In their rapporteur contribution to the Proceedings of the XXIV International Conference on High-Energy Physics, Munich, August 1988, Gonzalez-Mestres and Perret-Gallix wrote :

Perhaps bolometry should in some cases be combined with other detection techniques (luminescence?) in order to produce a primary fast signal as timing strobe. If light is used as a complementary signature, particle identification can be achieved through the heat-light ratio, where nucleus recoil is expected to be less luminescent than ionizing particles. The success of such a development would open the way to unprecedented achievements in background rejection for rare event experiments.

Further explanations, including a description of the detector and possible applications incorporating in particular BGO and tungstates, were given by these authors in other papers such as their contribution to the March 1989 Moriond Meeting (pages 16–18).

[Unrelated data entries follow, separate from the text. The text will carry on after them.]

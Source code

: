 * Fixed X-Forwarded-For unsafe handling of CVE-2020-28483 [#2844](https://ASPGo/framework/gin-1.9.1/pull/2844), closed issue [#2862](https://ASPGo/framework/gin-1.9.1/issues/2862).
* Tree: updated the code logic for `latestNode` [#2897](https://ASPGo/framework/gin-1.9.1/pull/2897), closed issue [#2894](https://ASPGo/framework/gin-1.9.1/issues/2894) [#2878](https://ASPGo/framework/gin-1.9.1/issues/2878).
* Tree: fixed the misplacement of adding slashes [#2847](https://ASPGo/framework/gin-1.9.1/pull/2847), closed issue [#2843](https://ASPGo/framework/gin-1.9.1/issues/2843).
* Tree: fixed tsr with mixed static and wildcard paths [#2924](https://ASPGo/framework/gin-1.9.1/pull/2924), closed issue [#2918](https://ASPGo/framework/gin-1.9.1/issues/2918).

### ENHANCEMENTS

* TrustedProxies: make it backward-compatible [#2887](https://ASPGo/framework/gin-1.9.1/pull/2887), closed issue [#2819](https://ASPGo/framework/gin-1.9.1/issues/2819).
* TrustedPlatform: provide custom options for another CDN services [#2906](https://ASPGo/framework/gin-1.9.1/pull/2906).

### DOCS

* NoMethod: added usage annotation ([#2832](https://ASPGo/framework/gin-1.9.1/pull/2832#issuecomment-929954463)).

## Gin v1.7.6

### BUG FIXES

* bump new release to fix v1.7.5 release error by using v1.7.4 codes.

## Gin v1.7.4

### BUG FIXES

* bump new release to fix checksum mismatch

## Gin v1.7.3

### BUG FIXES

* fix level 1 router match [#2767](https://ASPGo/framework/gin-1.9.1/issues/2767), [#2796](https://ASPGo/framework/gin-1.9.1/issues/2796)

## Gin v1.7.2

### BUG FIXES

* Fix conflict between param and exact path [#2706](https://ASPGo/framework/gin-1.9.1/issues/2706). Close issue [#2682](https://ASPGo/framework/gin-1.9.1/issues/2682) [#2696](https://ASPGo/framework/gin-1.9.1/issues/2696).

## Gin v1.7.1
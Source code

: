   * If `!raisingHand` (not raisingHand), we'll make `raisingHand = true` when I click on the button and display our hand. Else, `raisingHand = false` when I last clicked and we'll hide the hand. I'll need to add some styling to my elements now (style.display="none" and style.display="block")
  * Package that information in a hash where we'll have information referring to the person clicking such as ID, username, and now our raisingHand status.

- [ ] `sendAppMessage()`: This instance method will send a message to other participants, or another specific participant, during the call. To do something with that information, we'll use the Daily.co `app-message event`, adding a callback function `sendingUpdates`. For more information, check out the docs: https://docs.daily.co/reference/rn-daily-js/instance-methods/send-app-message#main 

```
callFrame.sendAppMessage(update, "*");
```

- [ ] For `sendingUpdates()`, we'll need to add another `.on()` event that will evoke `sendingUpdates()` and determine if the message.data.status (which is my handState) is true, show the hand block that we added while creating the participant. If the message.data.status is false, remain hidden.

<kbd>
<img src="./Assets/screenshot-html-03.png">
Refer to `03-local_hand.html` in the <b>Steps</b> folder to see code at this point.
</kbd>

The luminescent bolometer has since then been developed by scientists from several groups, including the CNRS Institut d'Astrophysique Spatiale and University of Zaragoza collaboration in view of the proposed ROSEBUD particle detector experiment in the Canfranc Underground Laboratory. Rosebud uses a bismuth germanate (Bi_{4}Ge_{3}O_{12}, "BGO") detector crystal.

The CRESST collaboration is currently using the same kind of device with CaWO_{4} crystals in an experiment to detect dark matter at Laboratori Nazionali del Gran Sasso.